このレビューはネタバレを含みます
“人生はチョコレートの箱のようなものあけてみないと分からない”
最高に好きな作品でした。しかし、何回か鑑賞していくうちにちょっと気になるところが。最後の方に理由を書きますので長いですがお暇な時にでも読んで下さい。
知能指数が人より劣るフォレスト、母の言いつけを守り懸命に人生を駆け抜けていく。
そのひたむきで純粋な姿勢は人々を幸せにしていく。
オープニング、フォレストはバス停のベンチに座っている。
そこへ、ひらひらと白い羽が舞い落ちる
ラストでも同じ描写がありますがこの羽の意味するところは何でしょう。
人生とは所詮風まかせ、やってみないと分からない そんな事を示唆しているんでしょうか。
この作品はアメリカ現代史を知っておくとより深く楽しめる作品になっていますね。フォレストの人生の変遷がアメリカの歴史に於いて重要な事柄とリンクしていく、面白いストーリー構成になっています。
いじめられっ子時代、最愛の人ジェニーに出会う。
大学生、アメフトの全米代表に。
ベトナム戦争従軍。
卓球の才能の開花。
エビ採り業。
アメリカ大陸横断。
愛する人との再会と別れ。
フォレストは常に誠実に自分の出来る事をやり遂げ愛する人たちを守ろうと努力します。
そして不思議な事に、彼の愛は巡り巡って自分の元へ返ってくるのです。
またその過程でケネディやジョンソン、ジョージ・ウォレスやジョン・レノンなどと対面するという面白い演出もあります。
フォレストは一途に一人の女性を愛し続けた。もはや生き甲斐とでも言えそうな無償の愛。

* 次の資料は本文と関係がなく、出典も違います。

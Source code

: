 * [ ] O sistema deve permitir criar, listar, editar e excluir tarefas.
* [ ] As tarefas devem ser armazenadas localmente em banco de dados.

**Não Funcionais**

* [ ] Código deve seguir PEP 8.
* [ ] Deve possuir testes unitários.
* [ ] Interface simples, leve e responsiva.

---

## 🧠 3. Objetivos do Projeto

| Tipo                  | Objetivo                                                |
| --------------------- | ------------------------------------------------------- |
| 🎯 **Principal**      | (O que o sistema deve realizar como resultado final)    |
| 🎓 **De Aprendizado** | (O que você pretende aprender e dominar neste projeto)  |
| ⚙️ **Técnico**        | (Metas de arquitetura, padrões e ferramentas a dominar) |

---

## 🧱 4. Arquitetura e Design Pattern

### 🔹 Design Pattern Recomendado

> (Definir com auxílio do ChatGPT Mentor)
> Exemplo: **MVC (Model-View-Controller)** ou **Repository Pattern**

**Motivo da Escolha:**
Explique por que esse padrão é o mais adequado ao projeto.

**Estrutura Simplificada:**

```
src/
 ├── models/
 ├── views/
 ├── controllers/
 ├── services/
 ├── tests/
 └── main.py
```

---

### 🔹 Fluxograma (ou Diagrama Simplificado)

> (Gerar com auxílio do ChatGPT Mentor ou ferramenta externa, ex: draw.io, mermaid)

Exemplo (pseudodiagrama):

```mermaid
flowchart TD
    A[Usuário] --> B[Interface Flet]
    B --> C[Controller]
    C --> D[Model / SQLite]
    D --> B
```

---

愚直に愛し続ける事で彼の愛はジェニーに届く。
しかし…。
長々書きましたがもう少し書かせて下さい。以降はこの作品を再見して引っ掛かった事について書きたいと思います。
フォレストは“純粋”に生きていった結果幸福を手に入れる。
さて、その一方、ジェニーの人生はどうでしょうか?
虐待され、街を追い出され、反戦運動に参加し、セックス、ドラッグ、ロックンロールですよ。
んで、しまいにゃ、その代償を払うかの様にエイズです。
何が言いたいかと言うとこの作品でのフォレストとジェニーはまるで対の様に描かれているんですね。

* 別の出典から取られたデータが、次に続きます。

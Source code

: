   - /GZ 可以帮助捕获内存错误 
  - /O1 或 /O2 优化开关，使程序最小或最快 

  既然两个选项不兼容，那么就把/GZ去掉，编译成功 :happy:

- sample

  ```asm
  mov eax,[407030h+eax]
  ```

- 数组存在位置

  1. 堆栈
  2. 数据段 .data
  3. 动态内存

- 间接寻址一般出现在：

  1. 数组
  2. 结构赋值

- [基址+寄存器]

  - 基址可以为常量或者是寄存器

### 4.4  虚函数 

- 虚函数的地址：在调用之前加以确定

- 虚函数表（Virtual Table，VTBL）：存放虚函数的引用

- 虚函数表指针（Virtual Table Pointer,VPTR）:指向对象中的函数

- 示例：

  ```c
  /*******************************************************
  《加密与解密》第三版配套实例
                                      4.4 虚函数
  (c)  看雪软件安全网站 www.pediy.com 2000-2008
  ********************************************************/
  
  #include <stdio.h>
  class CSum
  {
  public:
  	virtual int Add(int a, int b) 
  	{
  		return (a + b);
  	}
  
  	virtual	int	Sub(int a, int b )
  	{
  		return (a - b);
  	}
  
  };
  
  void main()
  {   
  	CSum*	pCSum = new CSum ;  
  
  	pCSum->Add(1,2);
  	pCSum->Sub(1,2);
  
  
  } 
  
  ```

それはまるでアメリカの「光」と「影」を見ている様です。
フォレストがアメリカの理想ならジェニーはアメリカの負の歴史を体現しているみたいに映ります。
では、カウンターカルチャーである反戦運動は過ちだったのか?
ベトナム戦争の描写も含めてフォレストの歩んできた道がアメリカの真実だったのか?
フォレストにとって都合の良い事件ばかりを抜粋していないか?
そもそも、アメリカの重大事件に都合よく立ち会っているのに、アメリカ史でも最重要であるはずのキング牧師、公民権運動を描かないのはなぜなのか?
言い訳めいたセリフもあったけれども、名前の由来がKKKの指導者からってのはどう捉えればいいのか?
どうにもフォレストはアメリカの保守思想な人たちの理想の代弁になっている気がして仕方ありません。
この作品を観て「あの頃は良かった」とノスタルジックに浸っているのは、そういう人たちなんじゃないか?
僕も初見時には涙を流して感動したんですよ。大好きな映画でした。
ただ何回か観ていくうちに、どうしても政治的なバイアスがかかっていると感じられる気がしてならないんです。
と、いった訳で
この作品の評価は僕のなかで今は揺らいでいるというのが正直なところ。
“純粋”に楽しめない気がしています。